When we were getting ready to move to Alaska, people asked Kevin and me a lot of really stupid questions. Not, like, “Is it really dark there all winter?” More like, “Are you guys going to start doing meth?” This seems like a good opportunity to debunk (and, occasionally, confirm) the many Alaskan myths we were asked about before we started our journey to the Great White North.
Will you be eating a lot of whale?
I actually didn’t think this was a stupid question at all. In fact, as a longtime vegetarian, I was a little worried that my steady supply of local Boulder tofu would be replaced with a regular diet of whale steaks and puffin eggs. So, no, I have not yet been presented with an opportunity to eat blubber of any variety. But, for those of you who are interested, reindeer sausage is an extremely popular breakfast option.
Do you have any plans to start a meth lab?
Although we are living in beautiful, hopelessly redneck Wasilla, Alaska’s meth capital (out here, people use the term “Valley Trash” to describe couches on the lawn and similarly hillbilly-esque behavior), the closest we’ve come to cooking a batch of crystal is binging on Breaking Bad. Before you cease worrying, though, you should know: we are still essentially unemployed (I am getting paid in veggies, and Kevin is occasionally working at a dive called Klondike Mike’s–enough said), and we are surrounded by Sudafed retailers.
Can you see Russia from your house?
If you look at a map, you’ll feel kind of bad for having thought Sarah Palin was such an idiot all this time. …Okay, probably not. But really, Alaska’s westernmost coastline is pretty close to to Russia. As the crow flies, however, Wasilla (where Sarah and I both live) is just over 700 miles from the eastern Russian coast. I have not run into any Palins, per se, but my landlord tells me that Sarah “shops” (read: pays someone to shop for her) at my grocery store, the Fred Meyer. Not Fred Meyer. The Fred Meyer.
Will you be purchasing a gun?
To clarify: this was not a stupid question. Literally everyone I know up here (with the exception of my cohort on the organic farm, a tiny pocket of Boulder-y goodness in what is otherwise a profound culture shock) is packing. Not just, “I carry a .22 in my purse.” These people are ready to take down a moose, if need be, as they walk through the grocery store parking lot. I saw a guy yesterday sling a rifle over his shoulder as he walked into a coffee shop. That said, we have no immediate plans to buy a gun. The closest thing I own to a weapon is a formidable-looking ice axe, and I plan to keep it that way.

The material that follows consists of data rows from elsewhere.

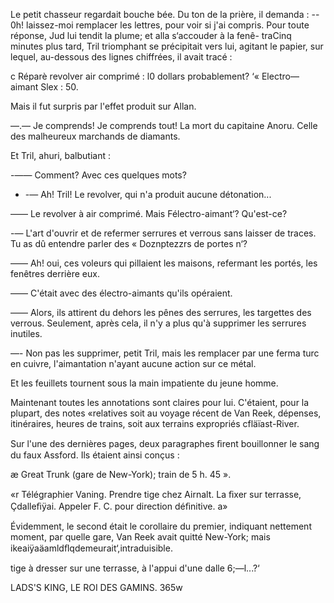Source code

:    
 
 
    
  
 
 
 
 
 
 
 
 
 
 
 
 
 
 
 
 
 
 
 
 
 
 
   
   

Le petit chasseur regardait bouche bée. Du ton de la prière, il demanda :
-- 0h! laissez-moi remplacer les lettres, pour voir si j'ai compris.
Pour toute réponse, Jud lui tendit la plume; et alla s‘accouder à la fenê-
traCinq minutes plus tard, Tril triomphant se précipitait vers lui, agitant le
papier, sur lequel, au-dessous des lignes chiffrées, il avait tracé :

c Réparè revolver air comprimé : l0 dollars probablement?
‘« Electro—aimant Slex : 50.

Mais il fut surpris par l'effet produit sur Allan.

—.— Je comprends! Je comprends tout! La mort du capitaine Anoru. Celle
des malheureux marchands de diamants.

Et Tril, ahuri, balbutiant :

-—— Comment? Avec ces quelques mots?

- -— Ah! Tril! Le revolver, qui n'a produit aucune détonation...

—— Le revolver à air comprimé. Mais Félectro-aimant‘? Qu'est-ce?

-— L'art d'ouvrir et de refermer serrures et verrous sans laisser de traces.
Tu as dû entendre parler des « Doznptezzrs de portes n‘?

—— Ah! oui, ces voleurs qui pillaient les maisons, refermant les portés,
les fenêtres derrière eux.

—— C'était avec des électro-aimants qu'ils opéraient.

—— Alors, ils attirent du dehors les pênes des serrures, les targettes des
verrous. Seulement, après cela, il n'y a plus qu'à supprimer les serrures
inutiles.

—- Non pas les supprimer, petit Tril, mais les remplacer par une ferma
turc en cuivre, l'aimantation n'ayant aucune action sur ce métal.

Et les feuillets tournent sous la main impatiente du jeune homme.

Maintenant toutes les annotations sont claires pour lui. C'étaient, pour
la plupart, des notes «relatives soit au voyage récent de Van Reek, dépenses,
itinéraires, heures de trains, soit aux terrains expropriés cfläïast-River.

Sur l'une des dernières pages, deux paragraphes ﬁrent bouillonner le
sang du faux Assford. Ils étaient ainsi conçus :

æ Great Trunk (gare de New-York); train de 5 h. 45 ».

«r Télégraphier Vaning. Prendre tige chez Airnalt. La ﬁxer sur terrasse,
Çdalleﬁÿai. Appeler F. C. pour direction déﬁnitive. a»

  Évidemment, le second était le corollaire du premier, indiquant nettement
 moment, par quelle gare, Van Reek avait quitté New-York; mais
ikeaiÿaäamldﬂqdemeurait‘,intraduisible.

 tige à dresser sur une terrasse, à l'appui d'une dalle 6;—l...?‘

LADS'S KING, LE ROI DES GAMINS. 365w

Will you be living in an igloo?
Since we’ve been here, it has rained a few times and been cloudy most days, but it has not snowed. An indian summer is predicted, which I am hoping means sunshine through October. (I’m not holding my breath.) There is not enough snow to build an igloo here, and while I wouldn’t call Wasilla (or the Mat-Su valley in general) a cultural mecca, we do have some amenities. There are places to shop besides Wal-Mart. The Avett Brothers played here last week. There’s even a dog park.
Will you ever eat produce again?
I’ll be honest, the pickings are pretty slim around here. Most produce comes in a bag. But good news: my graduate program takes place on an organic farm. During orientation last week, we went on a hike and made pizza with fresh herbs that we picked from the garden. That’s right, I am essentially getting a master’s degree in kindergarten. Kidding, we do real stuff, but I have also been the recipient of a lot of delicious organic veggies. Also, everything you’ve heard about the Alaska State Fair is true: it is truly a cultural experience, and there are gigantic vegetables. Last year, the prize-winning pumpkin weighed 1,100 pounds. (We get a lot of sunlight during the summer months.)
Needless to say, there is no shortage of weirdness (or awesomeness) up here. It’s a bit of a culture shock for your average Boulderite, but it’s home for now, and many adventures lie ahead.